■ **ACTIVITY**
Within the records, tally the lines that contain "fornece" and reply with that number only.

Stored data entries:
-=-=-=-=-

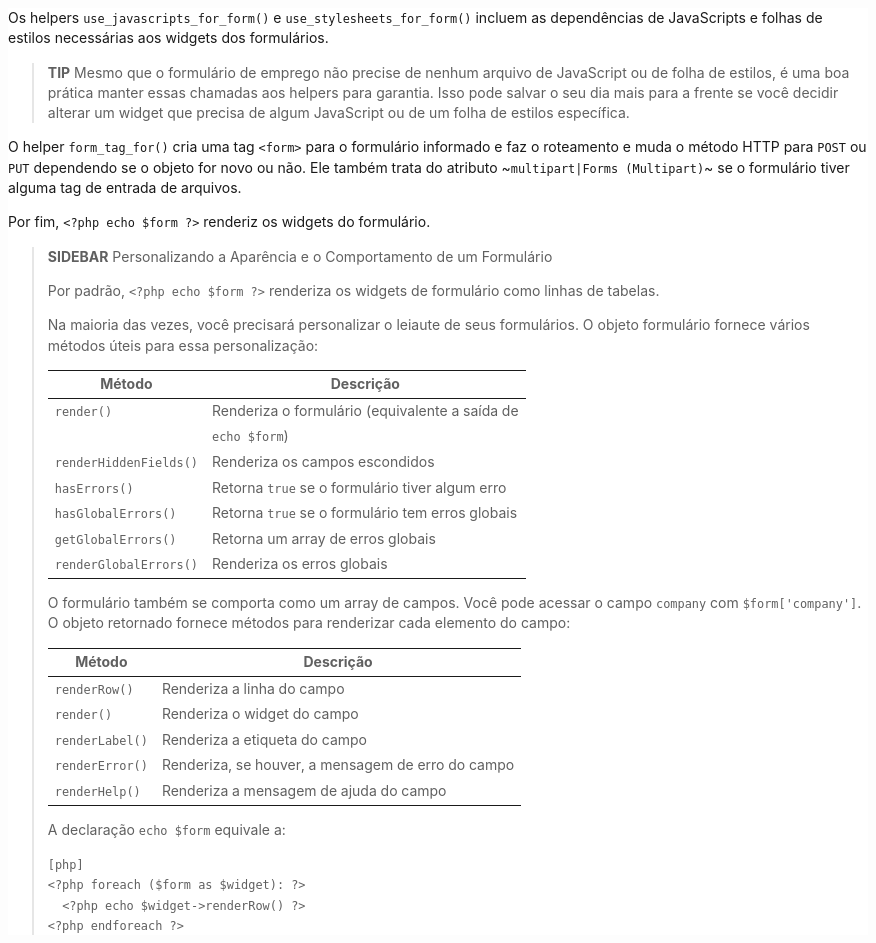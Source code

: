 Os helpers `use_javascripts_for_form()` e `use_stylesheets_for_form()` incluem
as dependências de JavaScripts e folhas de estilos necessárias aos widgets dos
formulários.

>**TIP**
>Mesmo que o formulário de emprego não precise de nenhum arquivo de JavaScript
>ou de folha de estilos, é uma boa prática manter essas chamadas aos helpers
>para garantia. Isso pode salvar o seu dia mais para a frente se você decidir
>alterar um widget que precisa de algum JavaScript ou de um folha de estilos
>específica.

O helper `form_tag_for()` cria uma tag `<form>` para o formulário informado e
faz o roteamento e muda o método HTTP para `POST` ou `PUT` dependendo se o
objeto for novo ou não. Ele também trata do atributo
~`multipart|Forms (Multipart)`~ se o formulário tiver alguma tag de entrada de
arquivos.

Por fim, `<?php echo $form ?>` renderiz os widgets do formulário.

>**SIDEBAR**
>Personalizando a Aparência e o Comportamento de um Formulário
>
>Por padrão, `<?php echo $form ?>` renderiza os widgets de formulário como
>linhas de tabelas.
>
>Na maioria das vezes, você precisará personalizar o leiaute de seus
>formulários. O objeto formulário fornece vários métodos úteis para essa
>personalização:
>
> | Método                 | Descrição
> | ---------------------- | -------------------------------------------------
> | `render()`             | Renderiza o formulário (equivalente a saída de
> |                        | `echo $form`)
> | `renderHiddenFields()` | Renderiza os campos escondidos
> | `hasErrors()`          | Retorna `true` se o formulário tiver algum erro
> | `hasGlobalErrors()`    | Retorna `true` se o formulário tem erros globais
> | `getGlobalErrors()`    | Retorna um array de erros globais
> | `renderGlobalErrors()` | Renderiza os erros globais
>
>O formulário também se comporta como um array de campos. Você pode acessar o
>campo `company` com `$form['company']`. O objeto retornado fornece métodos
>para renderizar cada elemento do campo:
>
> | Método          | Descrição
> | --------------- | ---------------------------------------------------
> | `renderRow()`   | Renderiza a linha do campo
> | `render()`      | Renderiza o widget do campo
> | `renderLabel()` | Renderiza a etiqueta do campo
> | `renderError()` | Renderiza, se houver, a mensagem de erro do campo
> | `renderHelp()`  | Renderiza a mensagem de ajuda do campo
>
>A declaração `echo $form` equivale a:
>
>     [php]
>     <?php foreach ($form as $widget): ?>
>       <?php echo $widget->renderRow() ?>
>     <?php endforeach ?>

-=-=-=-=-

■ **RESULT FOR THIS TASK**
2